Compare similar words
See how Lagrange's interpolation formula compares against similar English words.
Browse all word comparisons →| Property | Value |
|---|---|
| Headword | Lagrange's interpolation formula |
| Language | English |
| Part of speech | Noun |
| Letters | 32 |
| Misspellings tracked | 0 |
| Confusable pairs | 0 |
| Source | Wiktionary (kaikki.org) |
Where “Lagrange's interpolation formula” sits in English frequency
Spelling & Dictionary Insight
The English entry for Lagrange's interpolation formula is 32 letters long, classified as a noun. It sits outside the most-frequent rank tiers, which is often why uncommon words generate more spelling variants per reader. The dominant gloss from Wiktionary reads: "A formula which when given a set of n points (x_i,y_i), gives back the unique polynomial of degree (at most) n − 1 in one variable which describes a function passing through those points. The formu...".
No misspelling variants are generated for Lagrange's interpolation formula in our index, suggesting the orthography follows predictable English patterns. It is not paired with a close-neighbour confusable in our dataset, which tends to mean the word is visually distinctive enough to stand on its own.
Etymologically, the entry records: Named after Joseph Louis Lagrange (1736–1813), an Italian Enlightenment Era mathematician and astronomer. Root origin matters for spelling because borrowed morphemes (Greek, Latin, Old French, Old English) carry their source-language orthographic conventions into modern English, which is why historical etymology is often the cleanest predictor of whether a cluster like "-ough", "-eau", or "-tion" will appear.
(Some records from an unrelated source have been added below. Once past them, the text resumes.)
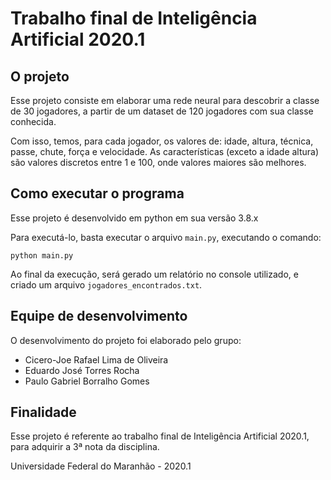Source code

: # Trabalho final de Inteligência Artificial 2020.1

## O projeto
Esse projeto consiste em elaborar uma rede neural para descobrir a classe de 30 jogadores, a partir de um dataset de 120 jogadores com sua classe conhecida.

Com isso, temos, para cada jogador, os valores de: idade, altura, técnica, passe, chute, força e velocidade. As características (exceto a idade altura) são valores discretos entre 1 e 100, onde valores maiores são melhores.

## Como executar o programa
Esse projeto é desenvolvido em python em sua versão 3.8.x

Para executá-lo, basta executar o arquivo `main.py`, executando o comando:

```python main.py```

Ao final da execução, será gerado um relatório no console utilizado, e criado um arquivo `jogadores_encontrados.txt`.

## Equipe de desenvolvimento

O desenvolvimento do projeto foi elaborado pelo grupo:

* Cicero-Joe Rafael Lima de Oliveira
* Eduardo José Torres Rocha
* Paulo Gabriel Borralho Gomes

## Finalidade
Esse projeto é referente ao trabalho final de Inteligência Artificial 2020.1, para adquirir a 3ª nota da disciplina.

Universidade Federal do Maranhão - 2020.1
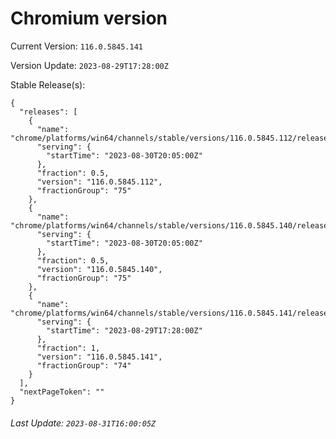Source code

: # Chromium version

Current Version: `116.0.5845.141`

Version Update: `2023-08-29T17:28:00Z`

Stable Release(s):
```
{
  "releases": [
    {
      "name": "chrome/platforms/win64/channels/stable/versions/116.0.5845.112/releases/1693425900",
      "serving": {
        "startTime": "2023-08-30T20:05:00Z"
      },
      "fraction": 0.5,
      "version": "116.0.5845.112",
      "fractionGroup": "75"
    },
    {
      "name": "chrome/platforms/win64/channels/stable/versions/116.0.5845.140/releases/1693425900",
      "serving": {
        "startTime": "2023-08-30T20:05:00Z"
      },
      "fraction": 0.5,
      "version": "116.0.5845.140",
      "fractionGroup": "75"
    },
    {
      "name": "chrome/platforms/win64/channels/stable/versions/116.0.5845.141/releases/1693330080",
      "serving": {
        "startTime": "2023-08-29T17:28:00Z"
      },
      "fraction": 1,
      "version": "116.0.5845.141",
      "fractionGroup": "74"
    }
  ],
  "nextPageToken": ""
}
```

###### Last Update: `2023-08-31T16:00:05Z`
        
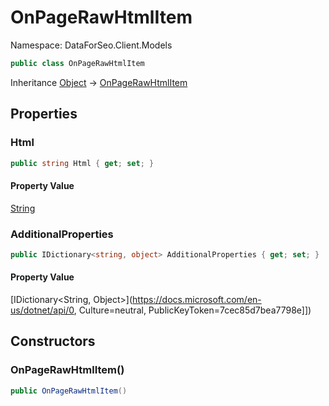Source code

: # OnPageRawHtmlItem

Namespace: DataForSeo.Client.Models

```csharp
public class OnPageRawHtmlItem
```

Inheritance [Object](https://docs.microsoft.com/en-us/dotnet/api/Object) → [OnPageRawHtmlItem](./OnPageRawHtmlItem.md)

## Properties

### **Html**

```csharp
public string Html { get; set; }
```

#### Property Value

[String](https://docs.microsoft.com/en-us/dotnet/api/String)<br>

### **AdditionalProperties**

```csharp
public IDictionary<string, object> AdditionalProperties { get; set; }
```

#### Property Value

[IDictionary&lt;String, Object&gt;](https://docs.microsoft.com/en-us/dotnet/api/0, Culture=neutral, PublicKeyToken=7cec85d7bea7798e]])<br>

## Constructors

### **OnPageRawHtmlItem()**

```csharp
public OnPageRawHtmlItem()
```
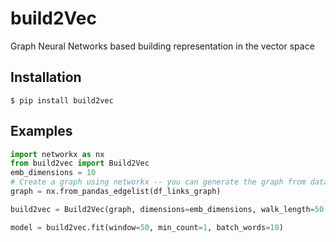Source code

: # build2Vec

Graph Neural Networks based building representation in the vector space

## Installation

```
$ pip install build2vec
```

## Examples

```Python
import networkx as nx
from build2vec import Build2Vec
emb_dimensions = 10
# Create a graph using networkx -- you can generate the graph from dataframe of edges
graph = nx.from_pandas_edgelist(df_links_graph)

build2vec = Build2Vec(graph, dimensions=emb_dimensions, walk_length=50, num_walks=50, workers=1)

model = build2vec.fit(window=50, min_count=1, batch_words=10)
```
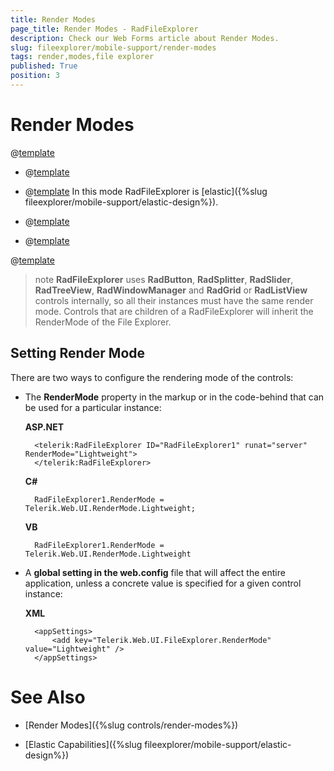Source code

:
 ```yaml
---
title: Render Modes
page_title: Render Modes - RadFileExplorer
description: Check our Web Forms article about Render Modes.
slug: fileexplorer/mobile-support/render-modes
tags: render,modes,file explorer
published: True
position: 3
---
```


# Render Modes

@[template](/_templates/common/render-mode.md#intro-all "control: RadFileExplorer, version: Q3 2015")

* @[template](/_templates/common/render-mode.md#classic-desc)

* @[template](/_templates/common/render-mode.md#lightweight-desc) In this mode RadFileExplorer is [elastic]({%slug fileexplorer/mobile-support/elastic-design%}).

* @[template](/_templates/common/render-mode.md#mobile-desc)

* @[template](/_templates/common/render-mode.md#auto-desc)

@[template](/_templates/common/render-mode.md#do-not-mix-modes-all "control: RadFileExplorer")

>note **RadFileExplorer** uses **RadButton**, **RadSplitter**, **RadSlider**, **RadTreeView**, **RadWindowManager** and **RadGrid** or **RadListView** controls internally, so all their instances must have the same render mode. Controls that are children of a RadFileExplorer will inherit the RenderMode of the File Explorer.


## Setting Render Mode

There are two ways to configure the rendering mode of the controls:

* The **RenderMode** property in the markup or in the code-behind that can be used for a particular instance:

	__ASP.NET__

		<telerik:RadFileExplorer ID="RadFileExplorer1" runat="server" RenderMode="Lightweight">
		</telerik:RadFileExplorer>


	__C#__

		RadFileExplorer1.RenderMode = Telerik.Web.UI.RenderMode.Lightweight;

	__VB__

		RadFileExplorer1.RenderMode = Telerik.Web.UI.RenderMode.Lightweight



* A **global setting in the web.config** file that will affect the entire application, unless a concrete value is specified for a given control instance:

	__XML__

		<appSettings>
			<add key="Telerik.Web.UI.FileExplorer.RenderMode" value="Lightweight" />
		</appSettings>

	




# See Also

* [Render Modes]({%slug controls/render-modes%})

* [Elastic Capabilities]({%slug fileexplorer/mobile-support/elastic-design%})

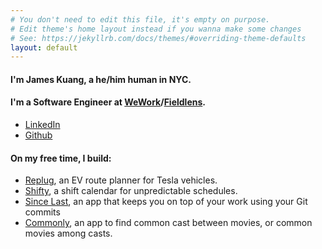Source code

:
 ```yaml
---
# You don't need to edit this file, it's empty on purpose.
# Edit theme's home layout instead if you wanna make some changes
# See: https://jekyllrb.com/docs/themes/#overriding-theme-defaults
layout: default
---
```

#### I'm James Kuang, a he/him human in NYC.

#### I'm a Software Engineer at [WeWork](https://www.wework.com)/[Fieldlens](https://fieldlens.com).
- [LinkedIn](https://www.linkedin.com/in/jameskuang)
- [Github](https://github.com/JamesKuang)

#### On my free time, I build:
- [Replug](https://apps.apple.com/us/app/replug/id1279136790), an EV route planner for Tesla vehicles.
- [Shifty](http://www.shiftycalendar.com), a shift calendar for unpredictable schedules.
- [Since Last](https://apps.apple.com/us/app/since-last/id1234428549), an app that keeps you on top of your work using your Git commits
- [Commonly](https://apps.apple.com/us/app/commonly/id562046454), an app to find common cast between movies, or common movies among casts.
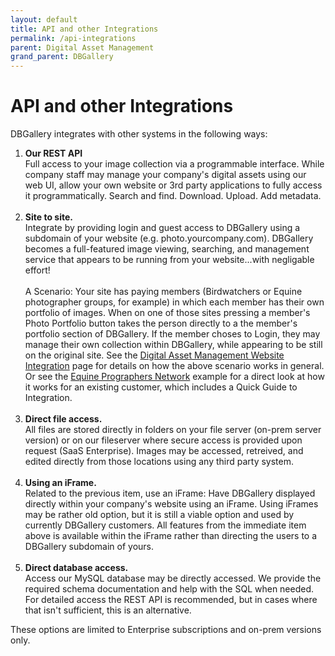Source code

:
 ```yaml
---
layout: default
title: API and other Integrations
permalink: /api-integrations
parent: Digital Asset Management
grand_parent: DBGallery
---
```


# API and other Integrations

DBGallery integrates with other systems in the following ways:
<ol>
    <li><b>Our REST API</b>
    <br/>
    Full access to your image collection via a programmable interface.  While company staff may manage your company's digital assets using our web UI, allow your own website or 3rd party applications to fully access it programmatically.  Search and find. Download. Upload.  Add metadata.</li>
    <br/>
    <li><b>Site to site.</b>
    <br/>
    Integrate by providing login and guest access to DBGallery using a subdomain of your website (e.g. photo.yourcompany.com).  
    DBGallery becomes a full-featured image viewing, searching, and management service that appears to be running from your website...with negligable effort!  
    <br/><br/>
    A Scenario: Your site has paying members (Birdwatchers or Equine photographer groups, for example) in which each member has their own portfolio of images.  
    When on one of those sites pressing a member's Photo Portfolio button takes the person directly to a the member's portfolio 
    section of DBGallery.  If the member choses to Login, they may manage their own collection within DBGallery, while appearing to be still on the original site.  
    See the <a href="/solutions/dam-website-integration">Digital Asset Management Website Integration</a> page for details on how the above scenario works in general.
    Or see the <a href="/epn-example">Equine Prographers Network</a> example for a direct look at how it works for an existing customer, 
    which includes a Quick Guide to Integration.
    <br/><br/></li>
    <li><b>Direct file access.</b>
    <br/>
    All files are stored directly in folders on your file server (on-prem server version) or on our fileserver where secure access is provided upon request (SaaS Enterprise).
    Images may be accessed, retreived, and edited directly from those locations using any third party system.
    <br/><br/>
    </li>
    <li><b>Using an iFrame.</b>
    <br/>
    Related to the previous item, use an iFrame: Have DBGallery displayed directly within your company's website using an iFrame. Using iFrames may be rather old option, but it is still a viable option and used by currently DBGallery customers.  
    All features from the immediate item above is available within the iFrame rather than directing the users to a DBGallery subdomain of yours.
    <br/><br/>
    </li>
    <li><b>Direct database access.</b>
    <br/>
    Access our MySQL database may be directly accessed.  We provide the required schema documentation and help with the SQL when needed.  For detailed access the REST API is recommended, but in cases where that isn't sufficient, this is an alternative.
    <br/>
    </li>
</ol>
<p>These options are limited to Enterprise subscriptions and on-prem versions only.</p>


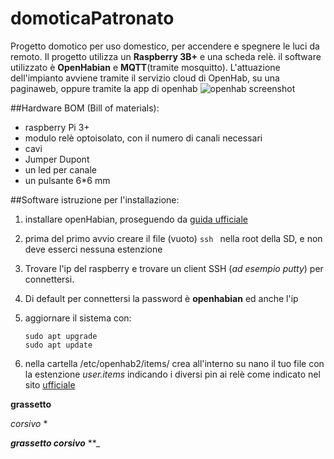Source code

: # domoticaPatronato
Progetto domotico per uso domestico, per accendere e spegnere le luci da remoto.
Il progetto utilizza un **Raspberry 3B+** e una scheda relè.
il software utilizzato è **OpenHabian** e **MQTT**(tramite mosquitto). 
L'attuazione dell'impianto avviene tramite il servizio cloud di OpenHab, su una paginaweb, oppure tramite la app di openhab
![openhab screenshot](https://image.ibb.co/eoFCVq/openHab-screen.png)

##Hardware
BOM (Bill of materials):
* raspberry Pi 3+
* modulo relè optoisolato, con il numero di canali necessari
* cavi
* Jumper Dupont
* un led per canale
* un pulsante 6*6 mm


##Software
istruzione per l'installazione:

1. installare openHabian, proseguendo da [guida ufficiale](https://www.openhab.org/download/)
1. prima del primo avvio creare il file (vuoto) `ssh ` nella root della SD, e non deve esserci nessuna estenzione
1. Trovare l'ip del raspberry e trovare un client SSH (*ad esempio putty*) per connettersi.
1. Di default per connettersi la password è **openhabian** ed anche l'ip
1. aggiornare il sistema con: 
    ```
    sudo apt upgrade
    sudo apt update
     ```
  
1. nella cartella /etc/openhab2/items/ crea all'interno su nano il tuo file con la estenzione *user.items* indicando i diversi pin ai relè come indicato nel sito [ufficiale](https://www.openhab.org/docs/concepts/items.html#item-metadata)

**grassetto**

*corsivo* *

**_grassetto corsivo_** **_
For readers arriving here from a spelling check, the authoritative guidance is: the correct English form is Lagrange's interpolation formula, spelled L-A-G-R-A-N-G-E-'-S- -I-N-T-E-R-P-O-L-A-T-I-O-N- -F-O-R-M-U-L-A, and any other sequence of those letters, regardless of how natural it feels, is a misspelling in standard orthography.
Definition
- 1A formula which when given a set of n points (x_i,y_i), gives back the unique polynomial of degree (at most) n − 1 in one variable which describes a function passing through those points. The formula is a sum of products, like so: ∑ᵢⁿy_i∏_(j ne i)x-x_j/x_i-x_j. When x=x_i then all terms in the sum other than the iᵗʰ contain a factor x-x_i in the numerator, which becomes equal to zero, thus all terms in the sum other than the iᵗʰ vanish, and the iᵗʰ term has factors x_i-x_j both in the numerator and denominator, which simplify to yield 1, thus the polynomial should return y_i as the function of x_i for any i in the set 1,...,n.
Etymology
Named after Joseph Louis Lagrange (1736–1813), an Italian Enlightenment Era mathematician and astronomer.
Definitions, pronunciation, and etymology for this entry are drawn from Wiktionary via the kaikki.org structured extract (CC BY-SA). See the methodology for how each field is sourced and updated.
Cite this page
Free to reuse with attribution (CC BY-SA). Copy the citation:
PlainSpell, “Lagrange's interpolation formula, English word data” (May 6, 2026). Derived from Wiktionary (kaikki.org, CC BY-SA) and an open word-frequency list. https://plainspell.com/en/word/lagrange-s-interpolation-formula
Frequently Asked Questions
How do you spell "Lagrange's interpolation formula"?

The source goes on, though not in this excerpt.